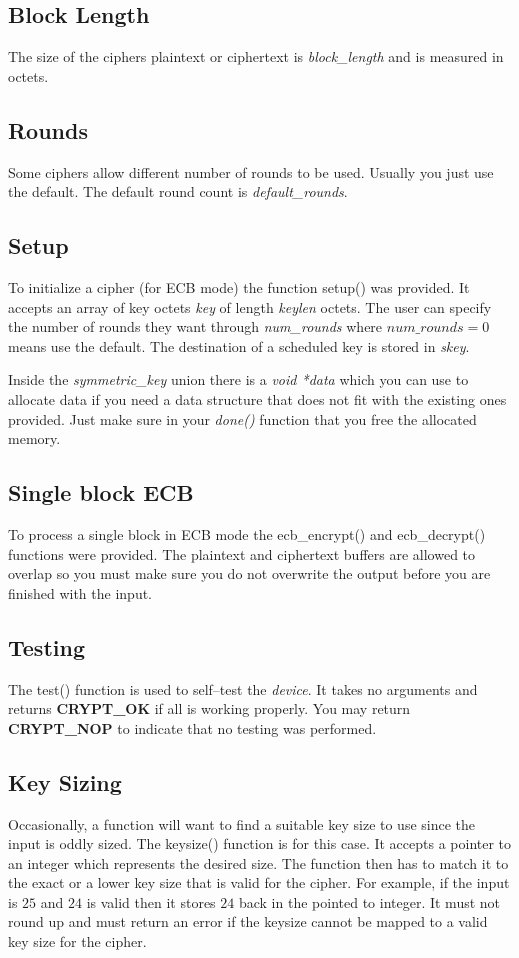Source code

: \documentclass[synpaper]{book}
\begin{document}
\subsection{Block Length}
The size of the ciphers plaintext or ciphertext is \textit{block\_length} and is measured in octets.

\subsection{Rounds}
Some ciphers allow different number of rounds to be used.  Usually you just use the default.  The default round count is \textit{default\_rounds}.

\subsection{Setup}
To initialize a cipher (for ECB mode) the function setup() was provided.  It accepts an array of key octets \textit{key} of length \textit{keylen} octets.  The user
can specify the number of rounds they want through \textit{num\_rounds} where $num\_rounds = 0$ means use the default.  The destination of a scheduled key is stored
in \textit{skey}.

Inside the \textit{symmetric\_key} union there is a \textit{void *data} which you can use to allocate data if you need a data structure that does not fit with the existing
ones provided.  Just make sure in your \textit{done()} function that you free the allocated memory.

\subsection{Single block ECB}
To process a single block in ECB mode the ecb\_encrypt() and ecb\_decrypt() functions were provided.  The plaintext and ciphertext buffers are allowed to overlap so you
must make sure you do not overwrite the output before you are finished with the input.

\subsection{Testing}
The test() function is used to self--test the \textit{device}.  It takes no arguments and returns \textbf{CRYPT\_OK} if all is working properly.  You may return
\textbf{CRYPT\_NOP} to indicate that no testing was performed.

\subsection{Key Sizing}
Occasionally, a function will want to find a suitable key size to use since the input is oddly sized.  The keysize() function is for this case.  It accepts a
pointer to an integer which represents the desired size.  The function then has to match it to the exact or a lower key size that is valid for the cipher.  For
example, if the input is $25$ and $24$ is valid then it stores $24$ back in the pointed to integer.  It must not round up and must return an error if the keysize
 cannot be mapped to a valid key size for the cipher.
\end{document}
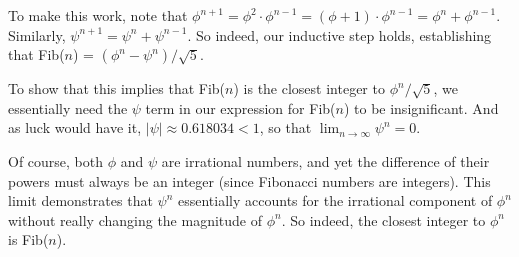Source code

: \documentclass[10pt,letter]{article}
\begin{document}
To make this work, note that $\phi^{n+1} = \phi^2 \cdot \phi^{n-1} = (\phi + 1) \cdot \phi^{n-1} = \phi^n + \phi^{n-1}$. Similarly, $\psi^{n+1} = \psi^n + \psi^{n-1}$. So indeed, our inductive step holds, establishing that Fib($n$) = $(\phi^{n} - \psi^{n})/\sqrt{5}$.

To show that this implies that Fib($n$) is the closest integer to $\phi^n / \sqrt{5}$, we essentially need the $\psi$ term in our expression for Fib($n$) to be insignificant. And as luck would have it, $|\psi| \approx 0.618034 < 1$, so that $\lim_{n \to \infty} \psi^n = 0$.

Of course, both $\phi$ and $\psi$ are irrational numbers, and yet the difference of their powers must always be an integer (since Fibonacci numbers are integers). This limit demonstrates that $\psi^n$ essentially accounts for the irrational component of $\phi^n$ without really changing the magnitude of $\phi^n$. So indeed, the closest integer to $\phi^n$ is Fib($n$).
\end{document}
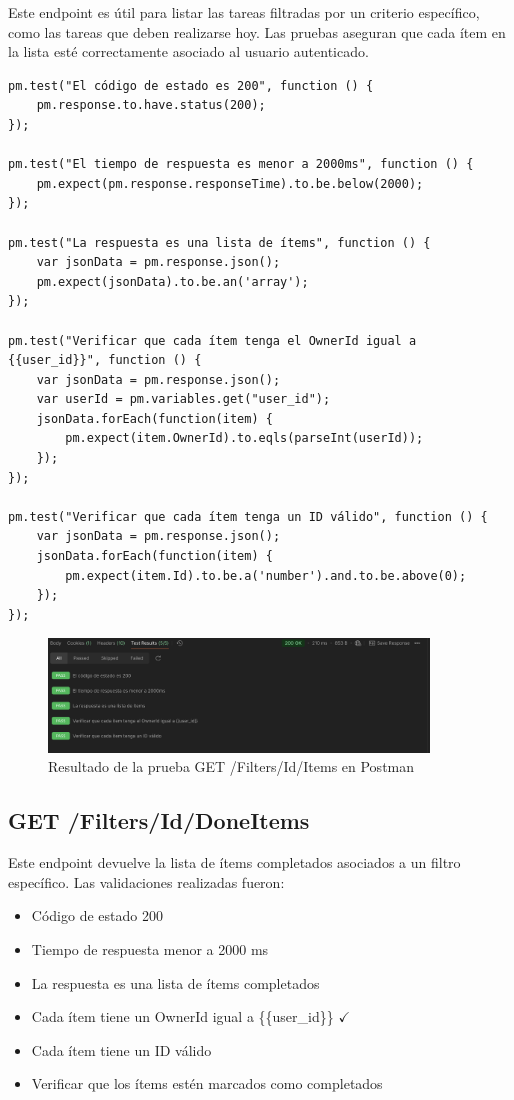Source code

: \documentclass{report}
\begin{document}
Este endpoint es útil para listar las tareas filtradas por un criterio específico, como las tareas que deben realizarse hoy. Las pruebas aseguran que cada ítem en la lista esté correctamente asociado al usuario autenticado.

\begin{lstlisting}
pm.test("El código de estado es 200", function () {
    pm.response.to.have.status(200);
});

pm.test("El tiempo de respuesta es menor a 2000ms", function () {
    pm.expect(pm.response.responseTime).to.be.below(2000);
});

pm.test("La respuesta es una lista de ítems", function () {
    var jsonData = pm.response.json();
    pm.expect(jsonData).to.be.an('array');
});

pm.test("Verificar que cada ítem tenga el OwnerId igual a {{user_id}}", function () {
    var jsonData = pm.response.json();
    var userId = pm.variables.get("user_id");
    jsonData.forEach(function(item) {
        pm.expect(item.OwnerId).to.eqls(parseInt(userId));
    });
});

pm.test("Verificar que cada ítem tenga un ID válido", function () {
    var jsonData = pm.response.json();
    jsonData.forEach(function(item) {
        pm.expect(item.Id).to.be.a('number').and.to.be.above(0);
    });
});
\end{lstlisting}

\begin{figure}[h!]
    \centering
    \includegraphics[width=0.9\textwidth]{./imgs/tc2postman.png}
    \caption{Resultado de la prueba GET /Filters/Id/Items en Postman}
    \label{fig:tc2postman}
\end{figure}

\subsection{GET /Filters/Id/DoneItems}
Este endpoint devuelve la lista de ítems completados asociados a un filtro específico. Las validaciones realizadas fueron:
\begin{itemize}
    \item Código de estado 200 \checkmark
    \item Tiempo de respuesta menor a 2000 ms \checkmark
    \item La respuesta es una lista de ítems completados \checkmark
    \item Cada ítem tiene un OwnerId igual a \{\{user\_id\}\} $\checkmark$
    \item Cada ítem tiene un ID válido \checkmark
    \item Verificar que los ítems estén marcados como completados \checkmark
\end{itemize}
\end{document}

- The problem
Above are the records; repeat them all exactly, without the pictures.

- Solution
Source code

: \documentclass[synpaper]{book}
\begin{document}
\subsection{Block Length}
The size of the ciphers plaintext or ciphertext is \textit{block\_length} and is measured in octets.

\subsection{Rounds}
Some ciphers allow different number of rounds to be used.  Usually you just use the default.  The default round count is \textit{default\_rounds}.

\subsection{Setup}
To initialize a cipher (for ECB mode) the function setup() was provided.  It accepts an array of key octets \textit{key} of length \textit{keylen} octets.  The user
can specify the number of rounds they want through \textit{num\_rounds} where $num\_rounds = 0$ means use the default.  The destination of a scheduled key is stored
in \textit{skey}.

Inside the \textit{symmetric\_key} union there is a \textit{void *data} which you can use to allocate data if you need a data structure that does not fit with the existing
ones provided.  Just make sure in your \textit{done()} function that you free the allocated memory.

\subsection{Single block ECB}
To process a single block in ECB mode the ecb\_encrypt() and ecb\_decrypt() functions were provided.  The plaintext and ciphertext buffers are allowed to overlap so you
must make sure you do not overwrite the output before you are finished with the input.

\subsection{Testing}
The test() function is used to self--test the \textit{device}.  It takes no arguments and returns \textbf{CRYPT\_OK} if all is working properly.  You may return
\textbf{CRYPT\_NOP} to indicate that no testing was performed.

\subsection{Key Sizing}
Occasionally, a function will want to find a suitable key size to use since the input is oddly sized.  The keysize() function is for this case.  It accepts a
pointer to an integer which represents the desired size.  The function then has to match it to the exact or a lower key size that is valid for the cipher.  For
example, if the input is $25$ and $24$ is valid then it stores $24$ back in the pointed to integer.  It must not round up and must return an error if the keysize
 cannot be mapped to a valid key size for the cipher.
\end{document}
Source code

: \documentclass[10pt,letter]{article}
\begin{document}
To make this work, note that $\phi^{n+1} = \phi^2 \cdot \phi^{n-1} = (\phi + 1) \cdot \phi^{n-1} = \phi^n + \phi^{n-1}$. Similarly, $\psi^{n+1} = \psi^n + \psi^{n-1}$. So indeed, our inductive step holds, establishing that Fib($n$) = $(\phi^{n} - \psi^{n})/\sqrt{5}$.

To show that this implies that Fib($n$) is the closest integer to $\phi^n / \sqrt{5}$, we essentially need the $\psi$ term in our expression for Fib($n$) to be insignificant. And as luck would have it, $|\psi| \approx 0.618034 < 1$, so that $\lim_{n \to \infty} \psi^n = 0$.

Of course, both $\phi$ and $\psi$ are irrational numbers, and yet the difference of their powers must always be an integer (since Fibonacci numbers are integers). This limit demonstrates that $\psi^n$ essentially accounts for the irrational component of $\phi^n$ without really changing the magnitude of $\phi^n$. So indeed, the closest integer to $\phi^n$ is Fib($n$).
\end{document}
Source code

: \documentclass{report}
\begin{document}
Este endpoint es útil para listar las tareas filtradas por un criterio específico, como las tareas que deben realizarse hoy. Las pruebas aseguran que cada ítem en la lista esté correctamente asociado al usuario autenticado.

\begin{lstlisting}
pm.test("El código de estado es 200", function () {
    pm.response.to.have.status(200);
});

pm.test("El tiempo de respuesta es menor a 2000ms", function () {
    pm.expect(pm.response.responseTime).to.be.below(2000);
});

pm.test("La respuesta es una lista de ítems", function () {
    var jsonData = pm.response.json();
    pm.expect(jsonData).to.be.an('array');
});

pm.test("Verificar que cada ítem tenga el OwnerId igual a {{user_id}}", function () {
    var jsonData = pm.response.json();
    var userId = pm.variables.get("user_id");
    jsonData.forEach(function(item) {
        pm.expect(item.OwnerId).to.eqls(parseInt(userId));
    });
});

pm.test("Verificar que cada ítem tenga un ID válido", function () {
    var jsonData = pm.response.json();
    jsonData.forEach(function(item) {
        pm.expect(item.Id).to.be.a('number').and.to.be.above(0);
    });
});
\end{lstlisting}

\begin{figure}[h!]
    \centering
    \includegraphics[width=0.9\textwidth]{./imgs/tc2postman.png}
    \caption{Resultado de la prueba GET /Filters/Id/Items en Postman}
    \label{fig:tc2postman}
\end{figure}

\subsection{GET /Filters/Id/DoneItems}
Este endpoint devuelve la lista de ítems completados asociados a un filtro específico. Las validaciones realizadas fueron:
\begin{itemize}
    \item Código de estado 200 \checkmark
    \item Tiempo de respuesta menor a 2000 ms \checkmark
    \item La respuesta es una lista de ítems completados \checkmark
    \item Cada ítem tiene un OwnerId igual a \{\{user\_id\}\} $\checkmark$
    \item Cada ítem tiene un ID válido \checkmark
    \item Verificar que los ítems estén marcados como completados \checkmark
\end{itemize}
\end{document}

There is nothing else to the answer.